TASK | Give back exactly the lines of the entries below from the line with "流段凝于辽州，温韬于德州，刘训于濮州。" to the line with "北都留守李彦超请复姓符，从之。", inclusive, and only those.

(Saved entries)
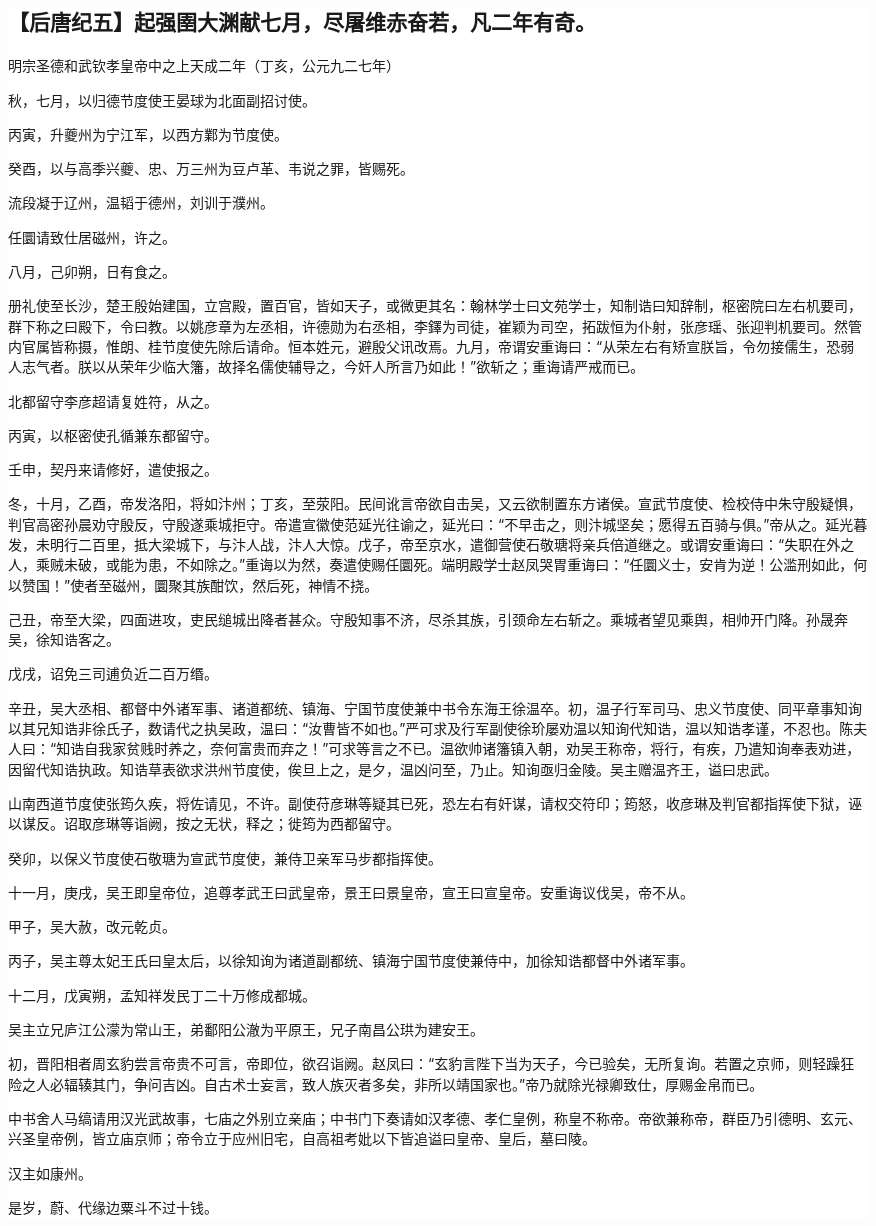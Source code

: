 ## 【后唐纪五】起强圉大渊献七月，尽屠维赤奋若，凡二年有奇。

明宗圣德和武钦孝皇帝中之上天成二年（丁亥，公元九二七年）

秋，七月，以归德节度使王晏球为北面副招讨使。

丙寅，升夔州为宁江军，以西方鄴为节度使。

癸酉，以与高季兴夔、忠、万三州为豆卢革、韦说之罪，皆赐死。

流段凝于辽州，温韬于德州，刘训于濮州。

任圜请致仕居磁州，许之。

八月，己卯朔，日有食之。

册礼使至长沙，楚王殷始建国，立宫殿，置百官，皆如天子，或微更其名：翰林学士曰文苑学士，知制诰曰知辞制，枢密院曰左右机要司，群下称之曰殿下，令曰教。以姚彦章为左丞相，许德勋为右丞相，李鐸为司徒，崔颖为司空，拓跋恒为仆射，张彦瑶、张迎判机要司。然管内官属皆称摄，惟朗、桂节度使先除后请命。恒本姓元，避殷父讯改焉。九月，帝谓安重诲曰：“从荣左右有矫宣朕旨，令勿接儒生，恐弱人志气者。朕以从荣年少临大籓，故择名儒使辅导之，今奸人所言乃如此！”欲斩之；重诲请严戒而已。

北都留守李彦超请复姓符，从之。

丙寅，以枢密使孔循兼东都留守。

壬申，契丹来请修好，遣使报之。

冬，十月，乙酉，帝发洛阳，将如汴州；丁亥，至荥阳。民间讹言帝欲自击吴，又云欲制置东方诸侯。宣武节度使、检校侍中朱守殷疑惧，判官高密孙晨劝守殷反，守殷遂乘城拒守。帝遣宣徽使范延光往谕之，延光曰：“不早击之，则汴城坚矣；愿得五百骑与俱。”帝从之。延光暮发，未明行二百里，抵大梁城下，与汴人战，汴人大惊。戊子，帝至京水，遣御营使石敬瑭将亲兵倍道继之。或谓安重诲曰：“失职在外之人，乘贼未破，或能为患，不如除之。”重诲以为然，奏遣使赐任圜死。端明殿学士赵凤哭胃重诲曰：“任圜义士，安肯为逆！公滥刑如此，何以赞国！”使者至磁州，圜聚其族酣饮，然后死，神情不挠。

己丑，帝至大梁，四面进攻，吏民缒城出降者甚众。守殷知事不济，尽杀其族，引颈命左右斩之。乘城者望见乘舆，相帅开门降。孙晟奔吴，徐知诰客之。

戊戌，诏免三司逋负近二百万缗。

辛丑，吴大丞相、都督中外诸军事、诸道都统、镇海、宁国节度使兼中书令东海王徐温卒。初，温子行军司马、忠义节度使、同平章事知询以其兄知诰非徐氏子，数请代之执吴政，温曰：“汝曹皆不如也。”严可求及行军副使徐玠屡劝温以知询代知诰，温以知诰孝谨，不忍也。陈夫人曰：“知诰自我家贫贱时养之，奈何富贵而弃之！”可求等言之不已。温欲帅诸籓镇入朝，劝吴王称帝，将行，有疾，乃遣知询奉表劝进，因留代知诰执政。知诰草表欲求洪州节度使，俟旦上之，是夕，温凶问至，乃止。知询亟归金陵。吴主赠温齐王，谥曰忠武。

山南西道节度使张筠久疾，将佐请见，不许。副使苻彦琳等疑其已死，恐左右有奸谋，请权交符印；筠怒，收彦琳及判官都指挥使下狱，诬以谋反。诏取彦琳等诣阙，按之无状，释之；徙筠为西都留守。

癸卯，以保义节度使石敬瑭为宣武节度使，兼侍卫亲军马步都指挥使。

十一月，庚戌，吴王即皇帝位，追尊孝武王曰武皇帝，景王曰景皇帝，宣王曰宣皇帝。安重诲议伐吴，帝不从。

甲子，吴大赦，改元乾贞。

丙子，吴主尊太妃王氏曰皇太后，以徐知询为诸道副都统、镇海宁国节度使兼侍中，加徐知诰都督中外诸军事。

十二月，戊寅朔，孟知祥发民丁二十万修成都城。

吴主立兄庐江公濛为常山王，弟鄱阳公澈为平原王，兄子南昌公珙为建安王。

初，晋阳相者周玄豹尝言帝贵不可言，帝即位，欲召诣阙。赵凤曰：“玄豹言陛下当为天子，今已验矣，无所复询。若置之京师，则轻躁狂险之人必辐辏其门，争问吉凶。自古术士妄言，致人族灭者多矣，非所以靖国家也。”帝乃就除光禄卿致仕，厚赐金帛而已。

中书舍人马缟请用汉光武故事，七庙之外别立亲庙；中书门下奏请如汉孝德、孝仁皇例，称皇不称帝。帝欲兼称帝，群臣乃引德明、玄元、兴圣皇帝例，皆立庙京师；帝令立于应州旧宅，自高祖考妣以下皆追谥曰皇帝、皇后，墓曰陵。

汉主如康州。

是岁，蔚、代缘边粟斗不过十钱。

REPLY |
流段凝于辽州，温韬于德州，刘训于濮州。

任圜请致仕居磁州，许之。

八月，己卯朔，日有食之。

册礼使至长沙，楚王殷始建国，立宫殿，置百官，皆如天子，或微更其名：翰林学士曰文苑学士，知制诰曰知辞制，枢密院曰左右机要司，群下称之曰殿下，令曰教。以姚彦章为左丞相，许德勋为右丞相，李鐸为司徒，崔颖为司空，拓跋恒为仆射，张彦瑶、张迎判机要司。然管内官属皆称摄，惟朗、桂节度使先除后请命。恒本姓元，避殷父讯改焉。九月，帝谓安重诲曰：“从荣左右有矫宣朕旨，令勿接儒生，恐弱人志气者。朕以从荣年少临大籓，故择名儒使辅导之，今奸人所言乃如此！”欲斩之；重诲请严戒而已。

北都留守李彦超请复姓符，从之。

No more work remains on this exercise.